* Goal of the exercise
Each line in the entries that has the word "width" has to be copied.

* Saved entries

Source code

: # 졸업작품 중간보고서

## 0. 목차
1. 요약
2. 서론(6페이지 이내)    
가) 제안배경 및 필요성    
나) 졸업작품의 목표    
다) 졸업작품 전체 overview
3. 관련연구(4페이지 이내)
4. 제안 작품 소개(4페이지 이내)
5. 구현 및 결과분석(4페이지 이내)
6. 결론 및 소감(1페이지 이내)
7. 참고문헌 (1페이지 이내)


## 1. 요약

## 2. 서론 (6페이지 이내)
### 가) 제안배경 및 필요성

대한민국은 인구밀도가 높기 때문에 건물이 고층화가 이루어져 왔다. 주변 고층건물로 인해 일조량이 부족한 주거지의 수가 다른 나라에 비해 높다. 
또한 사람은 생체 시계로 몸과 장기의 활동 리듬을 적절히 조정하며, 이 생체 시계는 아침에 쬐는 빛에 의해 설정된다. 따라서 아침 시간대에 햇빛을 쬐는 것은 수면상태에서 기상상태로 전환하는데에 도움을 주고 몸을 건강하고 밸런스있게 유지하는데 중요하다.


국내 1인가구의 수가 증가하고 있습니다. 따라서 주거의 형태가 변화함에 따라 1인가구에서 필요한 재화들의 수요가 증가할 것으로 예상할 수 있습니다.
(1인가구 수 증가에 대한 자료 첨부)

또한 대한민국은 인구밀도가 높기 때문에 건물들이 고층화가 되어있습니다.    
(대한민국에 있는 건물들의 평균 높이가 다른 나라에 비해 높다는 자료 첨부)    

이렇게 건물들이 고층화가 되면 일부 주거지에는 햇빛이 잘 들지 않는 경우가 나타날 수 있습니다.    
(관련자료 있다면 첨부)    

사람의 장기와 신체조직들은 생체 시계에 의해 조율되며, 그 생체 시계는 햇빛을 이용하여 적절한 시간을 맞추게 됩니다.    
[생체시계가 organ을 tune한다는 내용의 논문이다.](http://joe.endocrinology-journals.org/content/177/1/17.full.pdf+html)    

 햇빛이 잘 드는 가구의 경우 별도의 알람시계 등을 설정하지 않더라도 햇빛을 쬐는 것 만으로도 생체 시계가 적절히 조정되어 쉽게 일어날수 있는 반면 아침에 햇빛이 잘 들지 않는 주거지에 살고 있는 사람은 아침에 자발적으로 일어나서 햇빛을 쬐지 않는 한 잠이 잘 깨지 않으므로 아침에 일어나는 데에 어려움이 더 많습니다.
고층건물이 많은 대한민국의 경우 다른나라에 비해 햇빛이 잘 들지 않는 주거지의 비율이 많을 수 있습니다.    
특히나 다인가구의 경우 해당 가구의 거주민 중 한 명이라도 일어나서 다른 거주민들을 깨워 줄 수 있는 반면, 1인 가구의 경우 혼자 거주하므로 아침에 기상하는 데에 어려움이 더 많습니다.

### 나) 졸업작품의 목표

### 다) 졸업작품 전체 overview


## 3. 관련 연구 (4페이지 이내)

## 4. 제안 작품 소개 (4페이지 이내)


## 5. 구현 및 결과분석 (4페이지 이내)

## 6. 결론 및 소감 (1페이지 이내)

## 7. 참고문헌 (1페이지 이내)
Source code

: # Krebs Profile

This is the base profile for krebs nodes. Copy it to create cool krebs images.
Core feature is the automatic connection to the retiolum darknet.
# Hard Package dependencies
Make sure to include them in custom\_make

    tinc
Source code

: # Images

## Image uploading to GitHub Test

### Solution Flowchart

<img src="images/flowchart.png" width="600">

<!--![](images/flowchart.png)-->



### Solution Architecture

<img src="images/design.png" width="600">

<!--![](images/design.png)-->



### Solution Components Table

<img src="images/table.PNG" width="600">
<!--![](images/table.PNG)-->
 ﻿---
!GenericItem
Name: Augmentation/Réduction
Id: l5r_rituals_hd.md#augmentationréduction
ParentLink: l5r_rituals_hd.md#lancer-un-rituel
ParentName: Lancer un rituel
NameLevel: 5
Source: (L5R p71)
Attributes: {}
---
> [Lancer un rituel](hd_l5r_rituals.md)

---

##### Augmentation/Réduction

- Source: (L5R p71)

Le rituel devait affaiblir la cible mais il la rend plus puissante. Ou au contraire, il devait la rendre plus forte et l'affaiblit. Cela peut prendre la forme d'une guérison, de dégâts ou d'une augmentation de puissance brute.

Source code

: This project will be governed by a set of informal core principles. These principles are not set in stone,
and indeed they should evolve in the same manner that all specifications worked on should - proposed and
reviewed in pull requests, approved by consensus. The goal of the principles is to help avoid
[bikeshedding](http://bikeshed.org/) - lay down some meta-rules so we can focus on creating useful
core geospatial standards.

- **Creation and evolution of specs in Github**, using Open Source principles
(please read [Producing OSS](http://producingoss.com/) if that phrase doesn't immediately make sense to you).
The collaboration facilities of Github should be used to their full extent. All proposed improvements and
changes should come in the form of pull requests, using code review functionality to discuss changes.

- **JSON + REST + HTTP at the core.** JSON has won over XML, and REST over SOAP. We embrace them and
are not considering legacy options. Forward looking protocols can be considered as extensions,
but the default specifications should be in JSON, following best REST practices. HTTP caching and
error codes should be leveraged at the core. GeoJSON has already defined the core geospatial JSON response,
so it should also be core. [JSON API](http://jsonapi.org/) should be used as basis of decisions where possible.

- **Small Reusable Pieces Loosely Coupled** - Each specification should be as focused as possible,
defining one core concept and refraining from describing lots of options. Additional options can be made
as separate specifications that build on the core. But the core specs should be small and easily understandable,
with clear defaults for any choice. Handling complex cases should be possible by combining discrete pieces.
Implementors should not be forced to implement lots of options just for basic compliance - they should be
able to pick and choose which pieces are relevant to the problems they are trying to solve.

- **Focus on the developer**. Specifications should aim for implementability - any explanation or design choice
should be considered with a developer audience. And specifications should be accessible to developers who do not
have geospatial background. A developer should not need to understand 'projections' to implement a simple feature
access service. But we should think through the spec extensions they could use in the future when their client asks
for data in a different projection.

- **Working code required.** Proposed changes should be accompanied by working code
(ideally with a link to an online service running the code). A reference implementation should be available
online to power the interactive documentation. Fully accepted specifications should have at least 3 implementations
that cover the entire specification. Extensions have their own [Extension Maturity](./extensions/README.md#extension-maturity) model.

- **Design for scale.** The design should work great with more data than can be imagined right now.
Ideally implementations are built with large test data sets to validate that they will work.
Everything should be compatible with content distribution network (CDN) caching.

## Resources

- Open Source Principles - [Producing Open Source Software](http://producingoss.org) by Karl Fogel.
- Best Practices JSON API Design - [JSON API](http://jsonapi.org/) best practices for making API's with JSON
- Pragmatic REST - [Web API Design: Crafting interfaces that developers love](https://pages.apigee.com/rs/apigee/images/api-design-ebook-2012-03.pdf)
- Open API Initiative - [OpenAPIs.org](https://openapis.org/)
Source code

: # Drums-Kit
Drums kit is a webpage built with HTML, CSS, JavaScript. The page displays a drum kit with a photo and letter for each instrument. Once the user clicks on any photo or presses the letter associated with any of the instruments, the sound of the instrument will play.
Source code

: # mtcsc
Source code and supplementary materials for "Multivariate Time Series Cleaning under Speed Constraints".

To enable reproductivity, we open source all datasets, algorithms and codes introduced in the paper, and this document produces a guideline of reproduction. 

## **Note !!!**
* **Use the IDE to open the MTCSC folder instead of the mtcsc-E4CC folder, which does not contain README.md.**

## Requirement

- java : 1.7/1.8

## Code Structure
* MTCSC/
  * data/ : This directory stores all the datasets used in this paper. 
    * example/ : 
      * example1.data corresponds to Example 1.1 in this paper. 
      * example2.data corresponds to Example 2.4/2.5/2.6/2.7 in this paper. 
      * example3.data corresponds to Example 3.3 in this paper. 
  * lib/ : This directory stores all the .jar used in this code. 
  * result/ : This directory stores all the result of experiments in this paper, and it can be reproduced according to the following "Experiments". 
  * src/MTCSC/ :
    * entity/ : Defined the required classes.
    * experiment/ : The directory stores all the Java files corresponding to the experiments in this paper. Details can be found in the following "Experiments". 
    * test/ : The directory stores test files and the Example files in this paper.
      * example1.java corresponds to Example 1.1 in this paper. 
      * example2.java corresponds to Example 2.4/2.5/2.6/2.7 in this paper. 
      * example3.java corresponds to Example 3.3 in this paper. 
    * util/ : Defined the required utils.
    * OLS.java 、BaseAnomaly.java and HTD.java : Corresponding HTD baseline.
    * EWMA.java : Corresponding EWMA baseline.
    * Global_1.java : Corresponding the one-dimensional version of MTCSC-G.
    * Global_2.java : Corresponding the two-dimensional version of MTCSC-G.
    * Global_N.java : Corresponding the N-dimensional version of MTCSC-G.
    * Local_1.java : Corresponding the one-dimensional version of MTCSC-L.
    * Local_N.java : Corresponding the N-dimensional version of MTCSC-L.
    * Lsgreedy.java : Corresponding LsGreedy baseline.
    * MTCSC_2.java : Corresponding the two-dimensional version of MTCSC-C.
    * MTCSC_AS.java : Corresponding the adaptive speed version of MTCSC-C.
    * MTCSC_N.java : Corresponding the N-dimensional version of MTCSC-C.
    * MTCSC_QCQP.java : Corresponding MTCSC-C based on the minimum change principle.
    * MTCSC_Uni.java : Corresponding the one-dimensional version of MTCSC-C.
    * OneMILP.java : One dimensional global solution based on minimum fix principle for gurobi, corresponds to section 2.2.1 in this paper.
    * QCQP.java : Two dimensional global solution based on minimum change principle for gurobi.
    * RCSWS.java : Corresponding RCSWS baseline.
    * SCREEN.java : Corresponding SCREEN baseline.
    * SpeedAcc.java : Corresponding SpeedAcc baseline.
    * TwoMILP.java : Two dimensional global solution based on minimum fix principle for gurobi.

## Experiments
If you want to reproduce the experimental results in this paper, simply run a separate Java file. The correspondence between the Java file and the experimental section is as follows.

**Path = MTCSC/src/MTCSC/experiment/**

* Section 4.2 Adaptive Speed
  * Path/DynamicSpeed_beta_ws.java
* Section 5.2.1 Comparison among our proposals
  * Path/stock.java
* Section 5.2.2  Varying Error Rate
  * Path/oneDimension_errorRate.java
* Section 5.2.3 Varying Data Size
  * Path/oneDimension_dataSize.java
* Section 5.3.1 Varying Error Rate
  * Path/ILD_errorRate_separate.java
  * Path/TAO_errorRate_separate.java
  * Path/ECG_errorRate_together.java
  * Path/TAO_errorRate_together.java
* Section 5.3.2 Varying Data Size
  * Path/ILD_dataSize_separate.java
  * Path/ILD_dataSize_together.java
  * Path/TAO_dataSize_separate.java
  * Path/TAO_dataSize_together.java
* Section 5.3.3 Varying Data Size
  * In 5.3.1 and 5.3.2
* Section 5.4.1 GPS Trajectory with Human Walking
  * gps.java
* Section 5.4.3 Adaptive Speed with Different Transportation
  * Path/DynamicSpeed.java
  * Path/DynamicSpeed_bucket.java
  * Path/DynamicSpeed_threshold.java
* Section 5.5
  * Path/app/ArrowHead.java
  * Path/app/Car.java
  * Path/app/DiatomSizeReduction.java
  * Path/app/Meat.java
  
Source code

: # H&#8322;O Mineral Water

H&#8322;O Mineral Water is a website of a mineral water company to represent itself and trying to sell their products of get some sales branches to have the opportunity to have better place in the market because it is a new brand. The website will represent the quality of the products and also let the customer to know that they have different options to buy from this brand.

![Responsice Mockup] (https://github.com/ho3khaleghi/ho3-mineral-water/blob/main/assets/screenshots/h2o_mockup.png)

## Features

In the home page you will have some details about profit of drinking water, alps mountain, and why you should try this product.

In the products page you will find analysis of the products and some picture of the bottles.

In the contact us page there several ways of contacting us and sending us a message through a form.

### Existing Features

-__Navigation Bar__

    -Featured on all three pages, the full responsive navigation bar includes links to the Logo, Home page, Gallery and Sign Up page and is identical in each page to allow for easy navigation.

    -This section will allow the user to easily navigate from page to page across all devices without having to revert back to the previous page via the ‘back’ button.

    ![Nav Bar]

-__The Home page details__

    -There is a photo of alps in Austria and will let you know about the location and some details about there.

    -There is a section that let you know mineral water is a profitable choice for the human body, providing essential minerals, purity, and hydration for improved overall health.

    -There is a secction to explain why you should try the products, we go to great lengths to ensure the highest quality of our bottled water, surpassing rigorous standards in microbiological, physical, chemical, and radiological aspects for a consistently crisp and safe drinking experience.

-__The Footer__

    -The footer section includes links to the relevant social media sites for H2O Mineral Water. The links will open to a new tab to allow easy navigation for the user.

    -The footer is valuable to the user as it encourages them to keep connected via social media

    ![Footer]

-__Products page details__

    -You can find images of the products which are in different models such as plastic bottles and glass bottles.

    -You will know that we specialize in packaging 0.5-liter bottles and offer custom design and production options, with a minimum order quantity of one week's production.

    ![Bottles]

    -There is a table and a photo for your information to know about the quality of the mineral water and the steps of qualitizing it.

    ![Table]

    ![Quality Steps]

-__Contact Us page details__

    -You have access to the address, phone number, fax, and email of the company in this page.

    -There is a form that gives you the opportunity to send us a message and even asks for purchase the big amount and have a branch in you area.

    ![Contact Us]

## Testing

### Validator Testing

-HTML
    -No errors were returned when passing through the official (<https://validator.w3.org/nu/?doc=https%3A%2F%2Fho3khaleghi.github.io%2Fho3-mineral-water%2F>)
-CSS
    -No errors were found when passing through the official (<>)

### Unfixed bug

* Exercise result
<img src="images/flowchart.png" width="600">
<img src="images/design.png" width="600">
<img src="images/table.PNG" width="600">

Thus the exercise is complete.